I've been on the pill since I was in year 11. That's 7 years ago. 7 years pumping extra hormones into my body, hormones that have developed and caused such a rollercoaster of emotions. I originally went on it due to painful and heavy periods but then obviously as most people it provided that all in important protection, however it only lasted about 4 years, maybe even less. Who knows when I felt a change really. I started on the standard Microgynon like most people. The pain and heavy flow went and it was wonderful plus once you get into a routine it really isn't all that hard to remember taking it every day. But then after a while even when the reminder alarm goes of all I think is eurgh not again.

Because I thought it was Microgynon I went to the doctors and mentioned the affects I was feeling with my moods and having the tendency to go from happy to pissed off to sad rather quickly and for silly little reasons I felt paranoid about unnecessary things and above all it's when my anxiety appeared. I mean sometimes I'd cry if I'd had a really good day with my friend and then I'd be leaving them and mostly recently 9 times out of 10 after spending time with a friend I leave worrying that I'd said something stupid and that that person wouldn't want to be my friend anymore. Crazy much? I mean there are so many little spats that I have blown out of proportion between Sam and I and after I have felt a little silly for over-acting.
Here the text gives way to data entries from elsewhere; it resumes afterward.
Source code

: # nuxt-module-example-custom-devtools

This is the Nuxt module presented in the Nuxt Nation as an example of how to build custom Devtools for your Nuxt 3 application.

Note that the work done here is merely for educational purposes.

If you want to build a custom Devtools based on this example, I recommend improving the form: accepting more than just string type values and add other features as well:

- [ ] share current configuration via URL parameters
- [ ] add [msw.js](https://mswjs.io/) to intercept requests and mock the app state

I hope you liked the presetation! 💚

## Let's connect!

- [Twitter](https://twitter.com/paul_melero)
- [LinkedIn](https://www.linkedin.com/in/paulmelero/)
But at the time I cannot control the anger and upset I feel no matter how much I try to tell myself its not that bad the mood over rides any sane feelings and bam, psycho Beth is making a scene and causing drama over something that we shouldn't really be having this full blown argument about.

I've heard that after a good few years you should take a break from taking the pill, but it isn't due to the changes in your wellbeing, well mood wellbeing anyway. But because of what it can do to us women being able to have little people. However, I think for our sanity we should take breaks like every 5 years. Or you know give men a turn.. but that's a whole other chat.
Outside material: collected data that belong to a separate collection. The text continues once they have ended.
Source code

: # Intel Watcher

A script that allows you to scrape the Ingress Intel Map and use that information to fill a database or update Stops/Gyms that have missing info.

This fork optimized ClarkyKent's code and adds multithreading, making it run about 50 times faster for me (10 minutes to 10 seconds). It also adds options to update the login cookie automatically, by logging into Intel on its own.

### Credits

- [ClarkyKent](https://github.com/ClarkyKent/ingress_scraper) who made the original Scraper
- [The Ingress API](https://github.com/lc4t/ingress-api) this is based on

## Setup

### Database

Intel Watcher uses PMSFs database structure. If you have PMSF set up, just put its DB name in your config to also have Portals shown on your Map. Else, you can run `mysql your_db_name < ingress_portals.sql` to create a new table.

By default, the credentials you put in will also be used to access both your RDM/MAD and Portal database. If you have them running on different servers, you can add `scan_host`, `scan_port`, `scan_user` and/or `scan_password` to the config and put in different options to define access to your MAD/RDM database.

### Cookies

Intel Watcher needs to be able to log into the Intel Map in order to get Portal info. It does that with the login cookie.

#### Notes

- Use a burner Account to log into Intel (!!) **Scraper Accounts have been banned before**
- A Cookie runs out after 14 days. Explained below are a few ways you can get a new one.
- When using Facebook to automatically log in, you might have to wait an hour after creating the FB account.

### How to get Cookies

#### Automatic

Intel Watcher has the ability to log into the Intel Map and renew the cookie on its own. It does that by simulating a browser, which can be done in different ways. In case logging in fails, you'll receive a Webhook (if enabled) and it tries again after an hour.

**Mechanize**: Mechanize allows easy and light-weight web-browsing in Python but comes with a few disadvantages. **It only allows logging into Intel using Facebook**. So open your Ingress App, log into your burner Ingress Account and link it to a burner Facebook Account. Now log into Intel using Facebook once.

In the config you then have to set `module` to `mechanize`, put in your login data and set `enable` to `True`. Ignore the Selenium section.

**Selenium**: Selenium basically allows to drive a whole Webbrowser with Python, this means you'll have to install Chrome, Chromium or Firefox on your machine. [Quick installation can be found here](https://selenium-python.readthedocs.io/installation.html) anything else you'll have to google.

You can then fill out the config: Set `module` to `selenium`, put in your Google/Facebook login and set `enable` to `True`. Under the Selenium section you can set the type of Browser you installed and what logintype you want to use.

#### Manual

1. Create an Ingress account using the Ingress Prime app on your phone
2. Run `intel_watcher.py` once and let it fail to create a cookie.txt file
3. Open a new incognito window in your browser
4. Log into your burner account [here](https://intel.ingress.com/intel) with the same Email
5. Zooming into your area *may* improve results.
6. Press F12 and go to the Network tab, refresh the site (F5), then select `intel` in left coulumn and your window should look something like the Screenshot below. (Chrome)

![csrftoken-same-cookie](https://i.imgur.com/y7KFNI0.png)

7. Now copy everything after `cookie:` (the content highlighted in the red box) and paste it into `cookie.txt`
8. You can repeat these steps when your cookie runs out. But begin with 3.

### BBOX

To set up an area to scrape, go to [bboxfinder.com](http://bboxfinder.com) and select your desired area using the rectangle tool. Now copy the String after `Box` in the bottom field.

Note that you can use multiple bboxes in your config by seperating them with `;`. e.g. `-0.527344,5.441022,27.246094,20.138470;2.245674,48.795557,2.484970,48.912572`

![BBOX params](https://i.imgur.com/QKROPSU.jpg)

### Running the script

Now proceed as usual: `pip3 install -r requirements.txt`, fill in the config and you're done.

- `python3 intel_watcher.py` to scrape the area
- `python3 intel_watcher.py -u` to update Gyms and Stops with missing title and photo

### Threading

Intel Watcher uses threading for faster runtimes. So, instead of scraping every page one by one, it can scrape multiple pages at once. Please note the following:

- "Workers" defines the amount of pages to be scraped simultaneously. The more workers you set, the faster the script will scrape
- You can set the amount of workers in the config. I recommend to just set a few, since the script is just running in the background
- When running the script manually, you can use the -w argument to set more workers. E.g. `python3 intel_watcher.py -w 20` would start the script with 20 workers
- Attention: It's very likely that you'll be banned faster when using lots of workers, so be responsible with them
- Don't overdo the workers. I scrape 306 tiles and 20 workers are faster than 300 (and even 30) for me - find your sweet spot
The temptation to just throw all my pills in the bin and not bother with it is unreal. I can even tell the weight of my shoulders I would feel. It would be so up lifting. But then what? Again I recently mentioned the whole contraceptive pill to my friend and again we started joking about the freak outs we've had which we know is down to the pill and I literally just said, I want to stop. I cannot do it any more. I've had enough of something controlling my emotions. I mean granted since focusing on the positivity aspect of my life as I mentioned here, I have felt slightly calmer however I can feel my hormones burning away, waiting to erupt again and enough is enough!
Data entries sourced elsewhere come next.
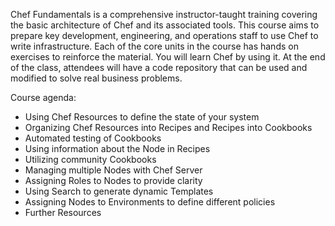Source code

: Chef Fundamentals is a comprehensive instructor-taught training covering the basic architecture of Chef and its associated tools. This course aims to prepare key development, engineering, and operations staff to use Chef to write infrastructure. Each of the core units in the course has hands on exercises to reinforce the material. You will learn Chef by using it. At the end of the class, attendees will have a code repository that can be used and modified to solve real business problems.

Course agenda:

* Using Chef Resources to define the state of your system
* Organizing Chef Resources into Recipes and Recipes into Cookbooks
* Automated testing of Cookbooks
* Using information about the Node in Recipes
* Utilizing community Cookbooks
* Managing multiple Nodes with Chef Server
* Assigning Roles to Nodes to provide clarity
* Using Search to generate dynamic Templates
* Assigning Nodes to Environments to define different policies
* Further Resources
So my friend mentioned that actually there is a injection we can get and it's not supposed to have any hormones whatsoever in it. It's an injection that we think get's injected into out butt cheeks (glamorous right) and you just have to have it re-injected every 3 months. So I think this is the next trial. I want to go and talk it out with a doctor in the easter holidays and maybe even go ahead with it because I am so ready for the real Beth Apps to return! I would just be so intrigued to feel the changes creeping back and not have to worry about when the psycho is going to rear her ugly head you know?!

So if I do go ahead with I'll totally update you guys!